Djuna von Maydell Thesis Defense: Mechanisms of genetic risk in Alzheimer's disease
Description
Date and time: Friday. August 8th, 3:00 PM - 4:00 PM
In-person location: Room 46-3310 (MIT Building 46; PILM Seminar Room 3310);
Zoom link: https://mit.zoom.us/j/97816330048
Title: Mechanisms of genetic risk in Alzheimer's disease
Abstract: Sporadic Alzheimer's disease (AD) accounts for the majority of dementia cases worldwide, yet effective treatments remain limited. Genetic variants associated with AD provide insight into disease etiology and highlight potential therapeutic targets. The ε4 allele of the APOE gene is the strongest : genetic risk factor for AD, and rare variants in the ABCA7 gene are among the next most significant. Both genes encode lipid transporters, suggesting an important role for lipid metabolism in AD etiology. However, the exact cellular mechanisms through which these variants increase AD risk remain incompletely understood. After a brief introduction in Chapter 1, Chapter 2 demonstrates that damaging ABCA7 variants disrupt neuronal phosphatidylcholine metabolism and mitochondrial function.
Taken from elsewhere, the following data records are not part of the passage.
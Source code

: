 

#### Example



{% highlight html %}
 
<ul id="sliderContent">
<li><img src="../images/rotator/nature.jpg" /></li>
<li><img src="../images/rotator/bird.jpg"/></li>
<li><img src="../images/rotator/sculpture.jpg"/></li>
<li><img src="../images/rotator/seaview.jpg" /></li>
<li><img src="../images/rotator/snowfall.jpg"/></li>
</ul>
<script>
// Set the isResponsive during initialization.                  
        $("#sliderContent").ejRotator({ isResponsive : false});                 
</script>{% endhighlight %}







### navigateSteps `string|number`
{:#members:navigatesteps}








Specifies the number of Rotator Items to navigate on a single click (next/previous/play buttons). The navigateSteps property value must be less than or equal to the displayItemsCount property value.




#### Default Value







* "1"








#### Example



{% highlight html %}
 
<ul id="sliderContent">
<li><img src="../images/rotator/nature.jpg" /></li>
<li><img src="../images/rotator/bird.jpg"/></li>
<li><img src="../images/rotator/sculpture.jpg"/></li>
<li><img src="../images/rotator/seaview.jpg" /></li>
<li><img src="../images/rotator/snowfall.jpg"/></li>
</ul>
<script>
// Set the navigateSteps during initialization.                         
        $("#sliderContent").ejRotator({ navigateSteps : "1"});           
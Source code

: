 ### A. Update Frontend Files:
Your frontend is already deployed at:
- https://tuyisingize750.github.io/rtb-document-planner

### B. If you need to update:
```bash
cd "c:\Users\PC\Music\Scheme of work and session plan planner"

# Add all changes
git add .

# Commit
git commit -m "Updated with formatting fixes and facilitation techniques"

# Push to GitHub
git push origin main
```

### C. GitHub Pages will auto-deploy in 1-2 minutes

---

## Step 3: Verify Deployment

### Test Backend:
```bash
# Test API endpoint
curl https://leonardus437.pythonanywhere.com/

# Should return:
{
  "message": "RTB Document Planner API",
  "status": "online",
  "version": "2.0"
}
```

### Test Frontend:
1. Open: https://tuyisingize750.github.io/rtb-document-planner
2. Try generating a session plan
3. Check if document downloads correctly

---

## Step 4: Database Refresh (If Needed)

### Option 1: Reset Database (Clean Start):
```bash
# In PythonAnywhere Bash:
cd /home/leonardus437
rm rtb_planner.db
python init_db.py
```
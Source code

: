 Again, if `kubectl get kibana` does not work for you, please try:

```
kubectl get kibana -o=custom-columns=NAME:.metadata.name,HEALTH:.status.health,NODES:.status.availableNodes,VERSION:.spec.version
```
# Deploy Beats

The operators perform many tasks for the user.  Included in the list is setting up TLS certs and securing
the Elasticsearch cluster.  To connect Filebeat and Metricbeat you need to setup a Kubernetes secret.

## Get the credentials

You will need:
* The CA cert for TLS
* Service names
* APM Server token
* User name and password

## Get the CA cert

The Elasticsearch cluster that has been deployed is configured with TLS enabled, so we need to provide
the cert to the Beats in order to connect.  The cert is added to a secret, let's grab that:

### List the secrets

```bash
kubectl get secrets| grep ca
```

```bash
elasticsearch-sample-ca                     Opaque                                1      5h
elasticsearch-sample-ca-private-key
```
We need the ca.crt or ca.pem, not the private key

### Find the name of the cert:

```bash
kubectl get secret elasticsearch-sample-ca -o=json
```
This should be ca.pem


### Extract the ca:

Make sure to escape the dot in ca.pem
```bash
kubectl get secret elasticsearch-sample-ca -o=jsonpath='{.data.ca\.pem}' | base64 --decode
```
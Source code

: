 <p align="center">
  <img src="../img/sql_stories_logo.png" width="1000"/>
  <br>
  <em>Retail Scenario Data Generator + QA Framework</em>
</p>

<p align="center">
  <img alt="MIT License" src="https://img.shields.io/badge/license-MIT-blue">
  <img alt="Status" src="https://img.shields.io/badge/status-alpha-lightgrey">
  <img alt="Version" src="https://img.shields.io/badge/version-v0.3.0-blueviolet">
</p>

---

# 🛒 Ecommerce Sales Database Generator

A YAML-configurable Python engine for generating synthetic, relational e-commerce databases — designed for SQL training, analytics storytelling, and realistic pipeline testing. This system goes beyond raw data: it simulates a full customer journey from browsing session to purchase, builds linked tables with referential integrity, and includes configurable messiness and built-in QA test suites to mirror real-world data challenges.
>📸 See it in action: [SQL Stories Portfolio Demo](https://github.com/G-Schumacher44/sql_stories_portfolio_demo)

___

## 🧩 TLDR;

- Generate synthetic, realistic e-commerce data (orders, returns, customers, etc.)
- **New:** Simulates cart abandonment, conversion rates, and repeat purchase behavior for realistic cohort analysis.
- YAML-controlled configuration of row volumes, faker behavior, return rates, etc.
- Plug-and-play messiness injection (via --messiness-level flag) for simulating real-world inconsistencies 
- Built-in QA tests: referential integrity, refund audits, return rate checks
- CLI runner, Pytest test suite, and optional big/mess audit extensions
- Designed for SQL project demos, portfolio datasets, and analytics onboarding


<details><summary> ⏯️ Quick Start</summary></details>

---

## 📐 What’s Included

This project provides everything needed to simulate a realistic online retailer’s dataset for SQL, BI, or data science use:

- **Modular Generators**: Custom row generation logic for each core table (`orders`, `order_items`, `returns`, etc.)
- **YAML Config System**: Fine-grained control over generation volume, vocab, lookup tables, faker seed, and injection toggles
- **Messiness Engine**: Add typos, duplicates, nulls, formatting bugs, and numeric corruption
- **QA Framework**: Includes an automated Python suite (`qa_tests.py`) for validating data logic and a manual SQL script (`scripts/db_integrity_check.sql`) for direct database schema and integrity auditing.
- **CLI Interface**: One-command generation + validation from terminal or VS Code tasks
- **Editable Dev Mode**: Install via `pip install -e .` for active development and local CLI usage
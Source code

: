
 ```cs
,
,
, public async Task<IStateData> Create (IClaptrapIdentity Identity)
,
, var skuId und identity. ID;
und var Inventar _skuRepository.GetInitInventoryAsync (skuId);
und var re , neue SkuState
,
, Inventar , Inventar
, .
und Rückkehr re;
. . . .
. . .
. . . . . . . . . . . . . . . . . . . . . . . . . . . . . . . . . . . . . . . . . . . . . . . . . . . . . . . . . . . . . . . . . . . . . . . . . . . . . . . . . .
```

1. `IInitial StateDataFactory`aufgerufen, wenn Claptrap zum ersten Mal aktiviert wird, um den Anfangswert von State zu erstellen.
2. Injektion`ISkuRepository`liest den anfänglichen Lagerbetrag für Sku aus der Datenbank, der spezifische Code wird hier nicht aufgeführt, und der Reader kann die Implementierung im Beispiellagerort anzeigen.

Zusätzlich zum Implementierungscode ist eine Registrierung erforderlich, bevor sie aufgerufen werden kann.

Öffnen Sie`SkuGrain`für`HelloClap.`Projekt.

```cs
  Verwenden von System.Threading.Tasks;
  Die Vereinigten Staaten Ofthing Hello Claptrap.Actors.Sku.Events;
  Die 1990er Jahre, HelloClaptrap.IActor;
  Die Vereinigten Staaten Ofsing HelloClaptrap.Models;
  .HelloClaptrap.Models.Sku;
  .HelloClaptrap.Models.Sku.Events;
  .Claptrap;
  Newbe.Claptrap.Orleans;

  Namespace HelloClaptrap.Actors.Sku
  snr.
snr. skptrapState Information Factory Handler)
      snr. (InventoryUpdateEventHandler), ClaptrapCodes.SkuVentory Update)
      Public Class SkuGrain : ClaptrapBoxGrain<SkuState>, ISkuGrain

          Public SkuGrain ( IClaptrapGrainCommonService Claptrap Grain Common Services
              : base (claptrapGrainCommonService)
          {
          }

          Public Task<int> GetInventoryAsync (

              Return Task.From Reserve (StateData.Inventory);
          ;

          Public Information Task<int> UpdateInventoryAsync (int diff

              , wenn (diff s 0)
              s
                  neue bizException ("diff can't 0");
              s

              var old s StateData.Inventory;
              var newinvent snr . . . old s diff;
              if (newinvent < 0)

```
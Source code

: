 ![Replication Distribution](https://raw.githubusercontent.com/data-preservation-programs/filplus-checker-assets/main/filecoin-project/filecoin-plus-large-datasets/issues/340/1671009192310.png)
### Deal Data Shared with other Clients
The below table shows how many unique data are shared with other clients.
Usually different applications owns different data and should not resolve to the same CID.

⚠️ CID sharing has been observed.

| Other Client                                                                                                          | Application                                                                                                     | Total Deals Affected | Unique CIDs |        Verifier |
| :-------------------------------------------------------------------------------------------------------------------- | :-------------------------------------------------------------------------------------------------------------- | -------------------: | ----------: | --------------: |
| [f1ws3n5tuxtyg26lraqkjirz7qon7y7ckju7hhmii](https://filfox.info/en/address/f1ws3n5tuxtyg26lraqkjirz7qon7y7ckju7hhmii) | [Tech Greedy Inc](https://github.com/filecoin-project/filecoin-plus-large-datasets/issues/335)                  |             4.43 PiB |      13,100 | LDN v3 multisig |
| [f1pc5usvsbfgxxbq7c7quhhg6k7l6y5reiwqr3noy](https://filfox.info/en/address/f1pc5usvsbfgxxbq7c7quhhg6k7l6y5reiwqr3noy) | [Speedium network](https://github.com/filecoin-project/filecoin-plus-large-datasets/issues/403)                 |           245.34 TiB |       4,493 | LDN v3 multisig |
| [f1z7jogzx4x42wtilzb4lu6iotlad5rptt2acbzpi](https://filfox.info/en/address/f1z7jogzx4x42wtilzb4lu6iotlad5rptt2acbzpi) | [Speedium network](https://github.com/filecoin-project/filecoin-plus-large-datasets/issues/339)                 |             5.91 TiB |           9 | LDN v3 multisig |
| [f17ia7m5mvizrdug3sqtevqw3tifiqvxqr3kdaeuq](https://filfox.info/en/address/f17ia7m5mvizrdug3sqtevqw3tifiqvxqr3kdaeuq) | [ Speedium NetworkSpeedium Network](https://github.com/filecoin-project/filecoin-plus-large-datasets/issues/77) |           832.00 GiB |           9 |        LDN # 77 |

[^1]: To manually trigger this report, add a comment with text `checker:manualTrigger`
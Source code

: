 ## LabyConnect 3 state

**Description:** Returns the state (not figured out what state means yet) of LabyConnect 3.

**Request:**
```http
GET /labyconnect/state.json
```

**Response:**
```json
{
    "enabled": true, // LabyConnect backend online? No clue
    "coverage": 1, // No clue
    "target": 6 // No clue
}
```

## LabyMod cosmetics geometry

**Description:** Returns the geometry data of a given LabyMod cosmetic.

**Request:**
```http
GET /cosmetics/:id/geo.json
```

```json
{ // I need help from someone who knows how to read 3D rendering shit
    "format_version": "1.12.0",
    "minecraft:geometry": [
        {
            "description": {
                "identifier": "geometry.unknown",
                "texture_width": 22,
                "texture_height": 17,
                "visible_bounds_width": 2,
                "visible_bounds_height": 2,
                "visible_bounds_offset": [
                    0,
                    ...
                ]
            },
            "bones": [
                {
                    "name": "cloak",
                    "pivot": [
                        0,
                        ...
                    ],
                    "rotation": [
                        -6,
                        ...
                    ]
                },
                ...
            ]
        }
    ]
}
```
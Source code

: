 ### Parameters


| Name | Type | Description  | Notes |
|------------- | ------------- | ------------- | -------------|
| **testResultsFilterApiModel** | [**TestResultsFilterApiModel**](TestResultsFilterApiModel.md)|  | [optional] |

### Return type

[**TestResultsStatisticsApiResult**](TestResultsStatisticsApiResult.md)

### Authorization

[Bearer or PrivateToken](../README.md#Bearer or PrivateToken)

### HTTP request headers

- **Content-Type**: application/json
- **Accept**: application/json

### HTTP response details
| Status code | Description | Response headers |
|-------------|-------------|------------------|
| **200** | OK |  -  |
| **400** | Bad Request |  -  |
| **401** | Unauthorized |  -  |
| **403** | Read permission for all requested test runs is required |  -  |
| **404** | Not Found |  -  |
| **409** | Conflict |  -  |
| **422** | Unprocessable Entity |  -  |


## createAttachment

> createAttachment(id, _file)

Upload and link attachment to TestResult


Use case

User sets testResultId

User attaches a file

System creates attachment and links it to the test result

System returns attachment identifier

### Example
These defects were reversed by supplementation with the phosphatidylcholine precursor cytidine diphosphate-choline (CDP-choline). Chapter 3 shows that APOE4-expressing oligodendrocytes exhibit altered cholesterol transport and impaired myelination. Pharmacological modulation of cholesterol transport in the brain reversed these defects, improving cognitive function in mouse models. These findings suggest that lipid-related mechanisms represent a class of targetable drivers of AD risk, but it remains unclear whether lipid-targeted treatments would be broadly applicable across AD or restricted to specific disease subtypes. Chapter 4 introduces a practical framework for identifying disease subtypes in high-dimensional biological data based on principles from machine learning and data attribution, and applies it to explore transcriptional subtypes among AD brains. Together, these studies reveal potential mechanisms of genetic risk in AD, highlight lipid disruptions as upstream mediators, and propose a practical framework for uncovering AD subtypes.